A roundup of Sunday editorials from Florida’s leading newspapers:
Tampa Bay Times — A quiet, mixed year for the Florida Legislature
They repealed the ban on unmarried couples living together, closed public records to protect Ultimate Fighter broadcasts and earmarked millions for police radios nobody requested. They kept a new downtown medical school for the University of South Florida on track but refused to spend a nickel on a Tampa waterfront park. They pushed out the state’s surgeon general, approved a new Holocaust memorial for the state Capitol grounds and voted to remove a statue of a Confederate general from the U.S. Capitol.
The Florida Legislature quietly adjourned its annual session Friday with just a few minor bumps, approving an $82.3 billion state budget and avoiding the political infighting that would have further angered voters in an election year. With all 120 House seats and 40 Senate seats up for grabs, this was a session of modest accomplishments and plenty of posturing to please special interest groups. Big ideas for solving big issues, from tax reform to access to affordable health care to mass transit, will have to wait. Again.
Grading on a curve, lawmakers approved a more responsible state budget than they have in recent years. There are just $129 million in tax cuts, and a modest 1 percent increase in per student spending is covered by state tax dollars rather than by local property tax increases triggered by higher property values. There is more money to help restore the Everglades, and there are smart investments to cut waiting lists for services for people with disabilities and to improve mental health services. This was a budget from the Republican-controlled Legislature Democrats could support.
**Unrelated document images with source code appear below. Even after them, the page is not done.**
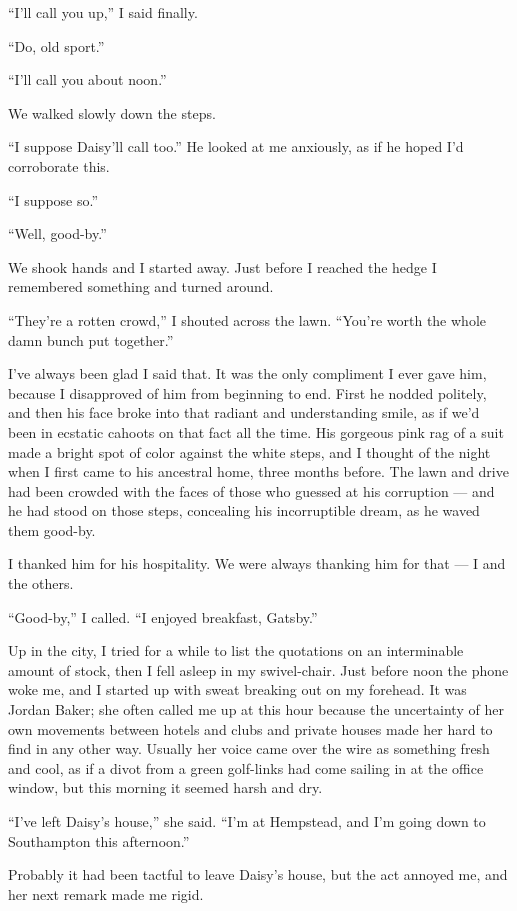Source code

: \documentclass{znotebook}
\begin{document}
``I'll call you up,'' I said finally.

``Do, old sport.''

``I'll call you about noon.''

We walked slowly down the steps.

``I suppose Daisy'll call too.'' He looked at me anxiously, as if he hoped I'd corroborate this.

``I suppose so.''

``Well, good-by.''

We shook hands and I started away. Just before I reached the hedge I remembered something and turned around.

``They're a rotten crowd,'' I shouted across the lawn. ``You're worth the whole damn bunch put together.''

I've always been glad I said that. It was the only compliment I ever gave him, because I disapproved of him from beginning to end. First he nodded politely, and then his face broke into that radiant and understanding smile, as if we'd been in ecstatic cahoots on that fact all the time. His gorgeous pink rag of a suit made a bright spot of color against the white steps, and I thought of the night when I first came to his ancestral home, three months before. The lawn and drive had been crowded with the faces of those who guessed at his corruption — and he had stood on those steps, concealing his incorruptible dream, as he waved them good-by.

I thanked him for his hospitality. We were always thanking him for that — I and the others.

``Good-by,'' I called. ``I enjoyed breakfast, Gatsby.''

Up in the city, I tried for a while to list the quotations on an interminable amount of stock, then I fell asleep in my swivel-chair. Just before noon the phone woke me, and I started up with sweat breaking out on my forehead. It was Jordan Baker; she often called me up at this hour because the uncertainty of her own movements between hotels and clubs and private houses made her hard to find in any other way. Usually her voice came over the wire as something fresh and cool, as if a divot from a green golf-links had come sailing in at the office window, but this morning it seemed harsh and dry.

``I've left Daisy's house,'' she said. ``I'm at Hempstead, and I'm going down to Southampton this afternoon.''

Probably it had been tactful to leave Daisy's house, but the act annoyed me, and her next remark made me rigid.
\end{document}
Yet there are serious shortcomings. There still are no general pay raises for state workers. There is no money to hire more than 700 prison guards needed to restore order in the prison system. Lawmakers once again gave both traditional public schools and privately run charter schools $75 million in construction money, even though charter schools have a fraction of the students and facilities. Millions are squandered on foolish teacher bonuses tied to their college-admission test scores that have no relation to their performance. And there was the usual last-minute grab bag of nearly $100 million in local projects that magically appeared and are sure to catch the attention of Gov. Rick Scott as he decides which line items to veto.
After an epic, decade-long battle between 38 Florida counties and state government, a compromise solution has been found over payments for juvenile detention. Manatee County fought hard to end the Department of Juvenile Justice’s excessive and indefensible charges to counties under a billing system too broken for repairs.
Kudos to Sen. Jack Latvala, R-Clearwater, for his legislation to split the costs evenly, an idea that counties have pushed for years to no avail. A 2004 law set the stage for this costly legal conflict.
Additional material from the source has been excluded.